9        Here, the Village and Bielinski certainly have made a prima facie case for summary judgment.  Nobody actually recalls voting in favor of the lawsuit on August 13, even though that is the only date anyone contends that such a vote might have occurred.  The local newspaper reported on any proceedings per its usual custom.  Moreover, there is no evidence that the Town ever posted notice of the meeting or that it recorded or approved minutes or other documentation of a vote, even though the town customarily followed such procedures.  See Gabe v. Town of Lake, 271 Wis. 391, 398, 73 N.W.2d 509 (1955); Chippewa Bridge Co. v. City of Durand, 122 Wis. 85, 103, 99 N.W. 603 (1904) (“The presumption is, where no record of proceedings of a public body exists, that none took place.”).

10      The Town contends that it put forth sufficient evidence to justify a trial based on the affidavits of two town board members, which averred that the board was consistently opposed to the annexation, that it intended to institute an action before the statutory limitations period ran, that it had set August 13, 2003, as the date on which the board was to vote on whether to file a lawsuit, and that the affiants were certain they had formally authorized the litigation at some point.  The Town also relied on deposition testimony of the board members, in which they indicated their belief that they had taken a formal vote on the issue at some point.

11      We disagree with the Town’s position.  The proffered evidence indicates that the Town intended to have a vote and that August 13 was the only date on which such action could have been taken.  At best, this evidence proves that a meeting could have occurred on August 13 at which the board took formal action to authorize the lawsuit.  The Town cannot survive a motion for summary judgment merely by offering evidence that the board members had “reason to believe” that they had formally taken action.  Moreover, we cannot credit the board members’ mere assertion, unsupported by any documentation, that such a vote took place.  Cf.

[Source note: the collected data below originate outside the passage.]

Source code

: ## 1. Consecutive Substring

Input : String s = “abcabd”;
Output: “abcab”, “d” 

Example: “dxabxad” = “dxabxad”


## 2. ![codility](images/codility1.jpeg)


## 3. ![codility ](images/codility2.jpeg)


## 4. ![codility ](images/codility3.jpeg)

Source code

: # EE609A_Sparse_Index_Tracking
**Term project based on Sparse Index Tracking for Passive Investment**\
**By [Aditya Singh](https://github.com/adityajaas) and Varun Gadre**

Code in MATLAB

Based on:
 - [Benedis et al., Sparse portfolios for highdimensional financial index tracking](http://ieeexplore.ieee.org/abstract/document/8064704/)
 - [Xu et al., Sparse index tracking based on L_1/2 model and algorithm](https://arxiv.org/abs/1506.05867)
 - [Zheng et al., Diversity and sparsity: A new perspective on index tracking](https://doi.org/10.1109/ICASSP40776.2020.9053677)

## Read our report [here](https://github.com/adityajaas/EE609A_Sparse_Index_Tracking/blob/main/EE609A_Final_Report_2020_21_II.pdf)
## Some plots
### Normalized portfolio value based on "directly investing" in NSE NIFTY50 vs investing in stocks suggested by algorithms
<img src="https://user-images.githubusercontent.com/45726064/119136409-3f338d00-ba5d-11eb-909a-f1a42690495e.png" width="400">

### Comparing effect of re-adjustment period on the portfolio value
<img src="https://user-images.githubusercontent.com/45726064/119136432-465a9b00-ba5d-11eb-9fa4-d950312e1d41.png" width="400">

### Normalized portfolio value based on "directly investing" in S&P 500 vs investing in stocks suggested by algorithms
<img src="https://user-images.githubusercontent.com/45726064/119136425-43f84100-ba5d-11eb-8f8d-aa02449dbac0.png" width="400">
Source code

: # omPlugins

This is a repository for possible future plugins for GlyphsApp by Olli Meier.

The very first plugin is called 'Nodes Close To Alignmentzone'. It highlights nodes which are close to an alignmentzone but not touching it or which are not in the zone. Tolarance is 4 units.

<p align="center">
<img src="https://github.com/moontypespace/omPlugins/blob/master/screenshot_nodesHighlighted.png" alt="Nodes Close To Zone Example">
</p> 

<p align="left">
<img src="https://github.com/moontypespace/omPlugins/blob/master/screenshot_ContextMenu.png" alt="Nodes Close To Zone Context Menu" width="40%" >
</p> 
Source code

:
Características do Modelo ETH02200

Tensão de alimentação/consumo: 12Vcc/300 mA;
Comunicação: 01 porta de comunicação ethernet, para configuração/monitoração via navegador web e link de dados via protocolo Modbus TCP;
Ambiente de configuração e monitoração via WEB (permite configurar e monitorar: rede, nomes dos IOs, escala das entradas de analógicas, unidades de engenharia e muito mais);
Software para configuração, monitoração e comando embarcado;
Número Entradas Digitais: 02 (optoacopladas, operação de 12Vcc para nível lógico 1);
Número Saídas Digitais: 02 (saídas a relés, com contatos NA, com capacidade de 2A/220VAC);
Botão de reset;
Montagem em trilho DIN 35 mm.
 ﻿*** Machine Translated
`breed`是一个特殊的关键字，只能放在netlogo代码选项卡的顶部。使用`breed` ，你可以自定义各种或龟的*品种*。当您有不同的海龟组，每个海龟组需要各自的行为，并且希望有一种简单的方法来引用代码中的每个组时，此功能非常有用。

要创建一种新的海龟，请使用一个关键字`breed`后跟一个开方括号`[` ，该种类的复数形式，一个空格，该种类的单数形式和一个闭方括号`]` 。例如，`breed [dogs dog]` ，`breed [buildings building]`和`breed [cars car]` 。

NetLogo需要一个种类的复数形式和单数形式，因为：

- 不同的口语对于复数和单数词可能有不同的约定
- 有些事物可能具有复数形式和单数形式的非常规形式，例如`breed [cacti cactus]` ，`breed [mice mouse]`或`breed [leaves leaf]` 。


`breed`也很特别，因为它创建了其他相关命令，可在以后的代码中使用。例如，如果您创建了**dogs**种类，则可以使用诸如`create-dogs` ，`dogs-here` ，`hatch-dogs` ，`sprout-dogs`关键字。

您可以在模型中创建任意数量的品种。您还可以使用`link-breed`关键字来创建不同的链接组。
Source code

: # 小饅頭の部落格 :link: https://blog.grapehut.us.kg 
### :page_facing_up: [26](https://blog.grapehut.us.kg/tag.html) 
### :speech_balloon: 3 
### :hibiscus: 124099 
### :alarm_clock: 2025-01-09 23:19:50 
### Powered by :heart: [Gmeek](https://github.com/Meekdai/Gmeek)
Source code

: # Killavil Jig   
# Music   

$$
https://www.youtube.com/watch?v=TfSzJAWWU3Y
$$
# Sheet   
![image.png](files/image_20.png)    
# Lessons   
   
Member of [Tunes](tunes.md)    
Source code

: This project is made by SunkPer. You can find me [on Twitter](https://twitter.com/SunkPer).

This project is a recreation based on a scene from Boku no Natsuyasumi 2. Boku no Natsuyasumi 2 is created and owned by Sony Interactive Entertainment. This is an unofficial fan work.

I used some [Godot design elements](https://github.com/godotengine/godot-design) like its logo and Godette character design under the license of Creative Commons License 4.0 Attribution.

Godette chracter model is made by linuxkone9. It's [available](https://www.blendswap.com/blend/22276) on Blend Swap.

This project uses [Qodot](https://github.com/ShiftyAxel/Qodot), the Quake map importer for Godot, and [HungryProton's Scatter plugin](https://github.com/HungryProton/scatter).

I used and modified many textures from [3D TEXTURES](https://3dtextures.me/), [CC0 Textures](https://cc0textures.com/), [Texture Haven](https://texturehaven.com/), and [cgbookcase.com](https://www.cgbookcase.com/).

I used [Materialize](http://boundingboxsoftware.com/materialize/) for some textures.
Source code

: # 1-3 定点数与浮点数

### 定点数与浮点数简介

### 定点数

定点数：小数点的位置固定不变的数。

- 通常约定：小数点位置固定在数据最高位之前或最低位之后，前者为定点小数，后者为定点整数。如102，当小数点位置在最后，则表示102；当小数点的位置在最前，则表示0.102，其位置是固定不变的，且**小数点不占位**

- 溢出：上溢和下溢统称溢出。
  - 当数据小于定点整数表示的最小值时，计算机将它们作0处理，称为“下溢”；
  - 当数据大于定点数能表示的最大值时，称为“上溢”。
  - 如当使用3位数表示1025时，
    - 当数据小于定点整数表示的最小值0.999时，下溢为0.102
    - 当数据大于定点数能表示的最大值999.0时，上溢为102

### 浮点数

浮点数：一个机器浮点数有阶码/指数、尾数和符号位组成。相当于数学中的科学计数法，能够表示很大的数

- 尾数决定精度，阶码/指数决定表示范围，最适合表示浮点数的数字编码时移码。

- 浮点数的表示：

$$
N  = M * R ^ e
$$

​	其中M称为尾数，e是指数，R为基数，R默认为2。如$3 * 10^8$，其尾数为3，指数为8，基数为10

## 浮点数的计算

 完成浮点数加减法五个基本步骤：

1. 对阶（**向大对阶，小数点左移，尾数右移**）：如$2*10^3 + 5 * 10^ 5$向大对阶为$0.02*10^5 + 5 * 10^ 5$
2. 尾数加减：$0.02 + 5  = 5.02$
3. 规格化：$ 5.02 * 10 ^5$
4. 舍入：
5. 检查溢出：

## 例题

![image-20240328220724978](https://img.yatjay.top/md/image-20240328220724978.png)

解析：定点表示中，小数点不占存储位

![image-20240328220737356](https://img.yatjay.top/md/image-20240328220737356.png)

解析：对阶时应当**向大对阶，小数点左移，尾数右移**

Wis. Stat. § 60.33(2) (clerk responsible for attending meetings and keeping a full record of proceedings); Walsh v. State, 180 Wis. 356, 358, 192 N.W. 1004 (1923) (circuit court in error for allowing clerk to give oral testimony about whether board had granted liquor license when clerk had duty to record proceedings, no documentation existed, and absence of such documentation had not been accounted for); Chippewa Bridge Co., 122 Wis. at 103 (“[I]t is doubtful whether evidence from several interested persons should be held sufficient” to rebut the presumption that the absence of a record indicates a lack of proceedings.).

12      No record exists that the town board ever took action to authorize this lawsuit.  The Town has offered no competent evidence that such a meeting did in fact occur.  We affirm.

            By the Court.—Judgment affirmed.

            Not recommended for publication in the official reports.

 


 

 



[1]  All references to the Wisconsin Statutes are to the 2003-04 version unless otherwise noted.